Over the weekend we watched the 2007 documentary film "My Kid Could Paint That." The film tackles a variety of issues - from the abstract and superficial world of modern art - to how the media can create and demolish a rising star in its quest to sell the story.
The key issue in the film is the question of whether or not Marla Olmstead, a four year old from Binghamton New York, created works of art herself - or whether her father (an amateur painter) had a hand in creating these masterpieces as well. The journey is interesting, as young Marla manages to crack the relatively pretentious and self-absorbed art world and sell her paintings for hundreds of thousands of dollars.
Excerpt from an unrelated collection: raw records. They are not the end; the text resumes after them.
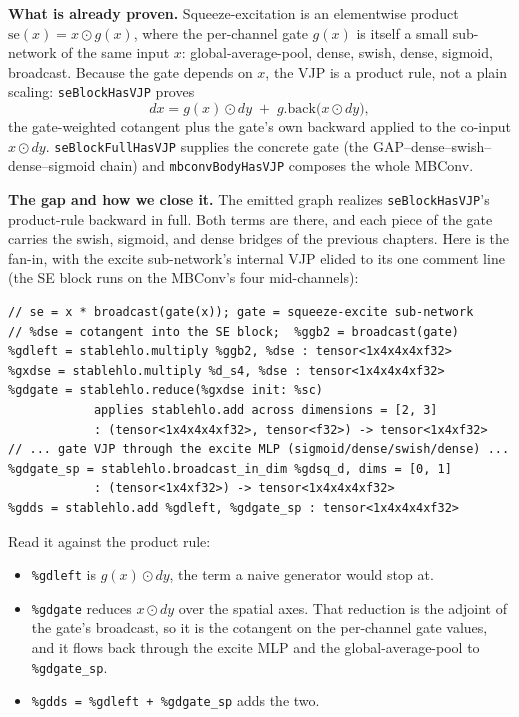 \noindent\textbf{What is already proven.} Squeeze-excitation is an
elementwise product $\mathrm{se}(x) = x \odot g(x)$, where the per-channel
gate $g(x)$ is itself a small sub-network of the same input $x$:
global-average-pool, dense, swish, dense, sigmoid, broadcast. Because the
gate depends on $x$, the VJP is a product rule, not a plain scaling:
\texttt{seBlockHasVJP} proves
\[
  dx = g(x)\odot dy \;+\; g.\mathrm{back}\bigl(x \odot dy\bigr),
\]
the gate-weighted cotangent plus the gate's own backward applied to
the co-input $x\odot dy$. \texttt{seBlockFullHasVJP} supplies the
concrete gate (the GAP--dense--swish--dense--sigmoid chain) and
\texttt{mbconvBodyHasVJP} composes the whole MBConv.

\medskip\noindent\textbf{The gap and how we close it.} The emitted graph
realizes \texttt{seBlockHasVJP}'s product-rule backward in full. Both
terms are there, and each piece of the gate carries the swish, sigmoid, and
dense bridges of the previous chapters. Here is the fan-in, with the excite
sub-network's internal VJP elided to its one comment line (the SE block runs
on the MBConv's four mid-channels):

\begin{verbatim}
// se = x * broadcast(gate(x)); gate = squeeze-excite sub-network
// %dse = cotangent into the SE block;  %ggb2 = broadcast(gate)
%gdleft = stablehlo.multiply %ggb2, %dse : tensor<1x4x4x4xf32>
%gxdse = stablehlo.multiply %d_s4, %dse : tensor<1x4x4x4xf32>
%gdgate = stablehlo.reduce(%gxdse init: %sc)
            applies stablehlo.add across dimensions = [2, 3]
            : (tensor<1x4x4x4xf32>, tensor<f32>) -> tensor<1x4xf32>
// ... gate VJP through the excite MLP (sigmoid/dense/swish/dense) ...
%gdgate_sp = stablehlo.broadcast_in_dim %gdsq_d, dims = [0, 1]
            : (tensor<1x4xf32>) -> tensor<1x4x4x4xf32>
%gdds = stablehlo.add %gdleft, %gdgate_sp : tensor<1x4x4x4xf32>
\end{verbatim}

\noindent Read it against the product rule:

\begin{itemize}
  \item \texttt{\%gdleft} is $g(x)\odot dy$, the term a naive generator
    would stop at.
  \item \texttt{\%gdgate} reduces $x \odot dy$ over the spatial axes. That
    reduction is the adjoint of the gate's broadcast, so it is the
    cotangent on the per-channel gate values, and it flows back through the
    excite MLP and the global-average-pool to \texttt{\%gdgate\_sp}.
  \item \texttt{\%gdds = \%gdleft + \%gdgate\_sp} adds the two.
\end{itemize}

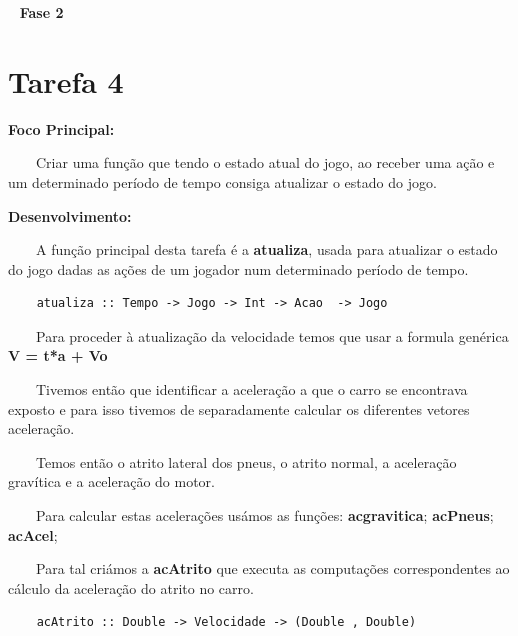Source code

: \documentclass[a4paper]{report} %
\begin{document}
           \vspace{10mm}
           
          \ \textbf{ { \LARGE Fase 2} }
          \vspace{5mm} 
          
          \section{Tarefa 4}
         
           \vspace{5mm} 
           \par \textbf{ Foco Principal:} 
           \par \ \ \ \ Criar uma função que tendo o estado atual do jogo, ao receber uma ação e um determinado período de tempo consiga atualizar o estado do jogo. 
           \vspace{5mm}
           \par \textbf{ Desenvolvimento:} 
           \par \ \ \ \ A função principal desta tarefa é a \textbf{atualiza}, usada para atualizar o estado do jogo dadas as ações de um jogador num determinado período de tempo.
                                \begin{verbatim}
    atualiza :: Tempo -> Jogo -> Int -> Acao  -> Jogo                                
                                \end{verbatim}
           \par \ \ \ \ Para proceder à atualização da velocidade temos que usar a formula genérica \textbf{V = t*a + Vo}
           \par \ \ \ \ Tivemos então que identificar a aceleração a que o carro se encontrava exposto e para isso tivemos de separadamente calcular os diferentes vetores aceleração.
           \par \ \ \ \ Temos então o atrito lateral dos pneus, o atrito normal, a aceleração gravítica e a aceleração do motor.
           \par \ \ \ \ Para calcular estas acelerações usámos as funções: \textbf{acgravitica}; \textbf{acPneus}; \textbf{acAcel}; 
           \par \ \ \ \ Para tal criámos a \textbf{acAtrito} que executa as computações correspondentes ao cálculo da aceleração do atrito no carro.
                            \begin{verbatim}
    acAtrito :: Double -> Velocidade -> (Double , Double)                            
                            \end{verbatim}
\end{document}
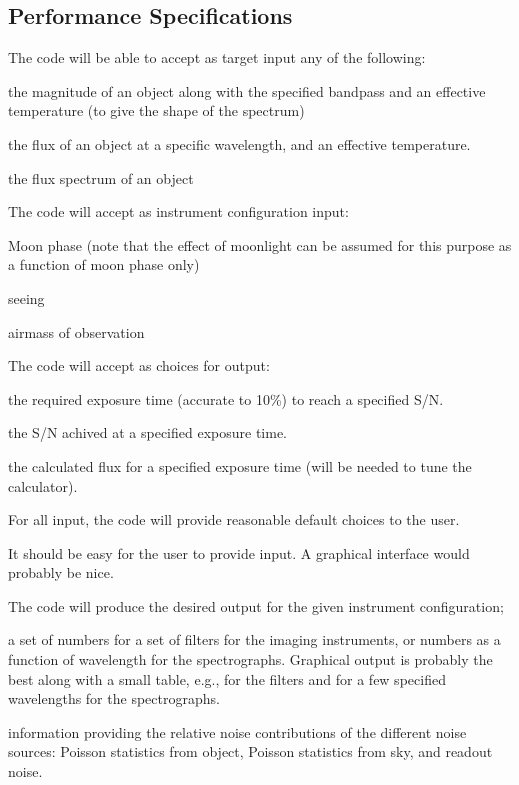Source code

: \documentclass[12pt]{article}
\begin{document}
\subsection*{Performance Specifications}
The code will be able to accept as target input any of the following:
\begin{itemize*}
    \item the magnitude of an object along with the specified bandpass
        and an effective temperature (to give the shape of the spectrum)
    \item the flux of an object at a specific wavelength, and an
        effective temperature.
    \item the flux spectrum of an object 
\end{itemize*}
The code will accept as instrument configuration input:
\begin{itemize*}
    \item Moon phase (note that the effect of moonlight can be assumed
        for this purpose as a function of moon phase only)
    \item seeing
    \item airmass of observation
\end{itemize*}
The code will accept as choices for output:
\begin{itemize*}
    \item the required exposure time (accurate to 10\%) to reach a
        specified S/N.
    \item the S/N achived at a specified exposure time.
    \item the calculated flux for a specified exposure time
                (will be needed to tune the calculator).
\end{itemize*}
For all input, the code will provide reasonable default choices to
the user.

It should be easy for the user to provide input. A graphical
interface would probably be nice.

The code will produce the desired output for the given instrument
configuration;
\begin{itemize*}
    \item a set of numbers for a set of filters for the imaging
        instruments, or numbers as a function of wavelength for the
        spectrographs. Graphical output is probably the best along with a
        small table, e.g., for the filters and for a few specified
        wavelengths for the spectrographs.
    \item information providing the relative noise contributions of the
        different noise sources: Poisson statistics from object,
        Poisson statistics from sky, and readout noise.
\end{itemize*}
\end{document}
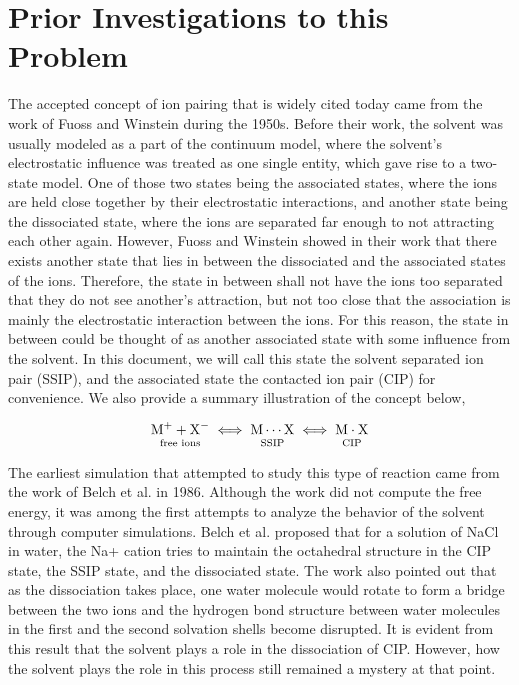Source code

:\section{Prior Investigations to this Problem}

\begin{spacing}{2.0}

    The accepted concept of ion pairing that is widely cited today came from the work of Fuoss \cite{P-JACS-1954-v76-Sadek} and Winstein 
    \cite{P-JACS-1956-v78-Winstein} during the 1950s. Before their work, the solvent was usually modeled as a part of the continuum model, where 
    the solvent's electrostatic influence was treated as one single entity, which gave rise to a two-state model. One of those two states being 
    the associated states, where the ions are held close together by their electrostatic interactions, and another state being the dissociated 
    state, where the ions are separated far enough to not attracting each other again. However, Fuoss and Winstein showed in their work that 
    there exists another state that lies in between the dissociated and the associated states of the ions. Therefore, the state in between shall 
    not have the ions too separated that they do not see another's attraction, but not too close that the association is mainly the electrostatic 
    interaction between the ions. For this reason, the state in between could be thought of as another associated state with some influence from 
    the solvent. In this document, we will call this state the solvent separated ion pair (SSIP), and the associated state the contacted ion pair 
    (CIP) for convenience. We also provide a summary illustration of the concept below,

    \begin{equation}
        \underset{\text{free ions}}{\mathrm{M}^+ + \mathrm{X}^-\vphantom{p}} \iff
        \underset{\text{SSIP}}{\mathrm{M} \cdots \mathrm{X}\vphantom{p}} \iff
        \underset{\text{CIP}}{\mathrm{M} \cdot \mathrm{X}\vphantom{p}}
        \label{eq:c1s1-ionpairillus}
    \end{equation} 

    The earliest simulation that attempted to study this type of reaction came from the work of Belch et al. in 1986. \cite{P-JACS-1986-v108-Belch} 
    Although the work did not compute the free energy, it was among the first attempts to analyze the behavior of the solvent through computer 
    simulations. Belch et al. proposed that for a solution of NaCl in water, the Na+ cation tries to maintain the octahedral structure in the CIP 
    state, the SSIP state, and the dissociated state. The work also pointed out that as the dissociation takes place, one water molecule would 
    rotate to form a bridge between the two ions and the hydrogen bond structure between water molecules in the first and the second solvation 
    shells become disrupted. It is evident from this result that the solvent plays a role in the dissociation of CIP. However, how the solvent 
    plays the role in this process still remained a mystery at that point.


\end{spacing}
Her art had been compared to Picasso, and Marla was labelled a child prodigy.
Regardless of the questions and issues raised by the film, what's interesting is its relevance to marketing and brand storytelling.In the Special Features section of the movie,someone can be overheard saying that 'it's not the paintings they're buying, it's the story behind the paintings.' Art collectors weren't buying the paintings so much for their artistic value (which can be hugely subjective), they were buying into the controversy raised by Marla's paintings.
The idea of 'buying into the story' is true for many world class brands. A great brand tells a story, and by buying a certain brand we're buying the right to participate in that brand story. If I buy an iPod, I'm not just buying a mobile music device, I'm buying the right to participate in the Apple community of users - a shared story that includes elements of rebelliousness not found in other brands. To buy an Apple product means I'm buying into the brand's iconoclastic identity.
If I choose to drink Grand Marnier (in addition to superior taste and quality), I'm buying into the longstanding history of the product and the dream of its producers to make it a luxurious and indulgent experience. In addition to the superior taste of the product, I'm also buying the "right" to experience the emotions and stories of my past through its ability to evoke a series of positive emotions in my mind. Many of my key life moments were celebrated with a shot of Grand Marnier, and every time I taste it I'm reliving those memories all over again.
Whether through art or iPods, great brands are able to entice us to buy through the use of compelling stories. What other brands can you think of that use story to sell the "cachet" of the product? Do you buy certain brands for the memories or stories they evoke?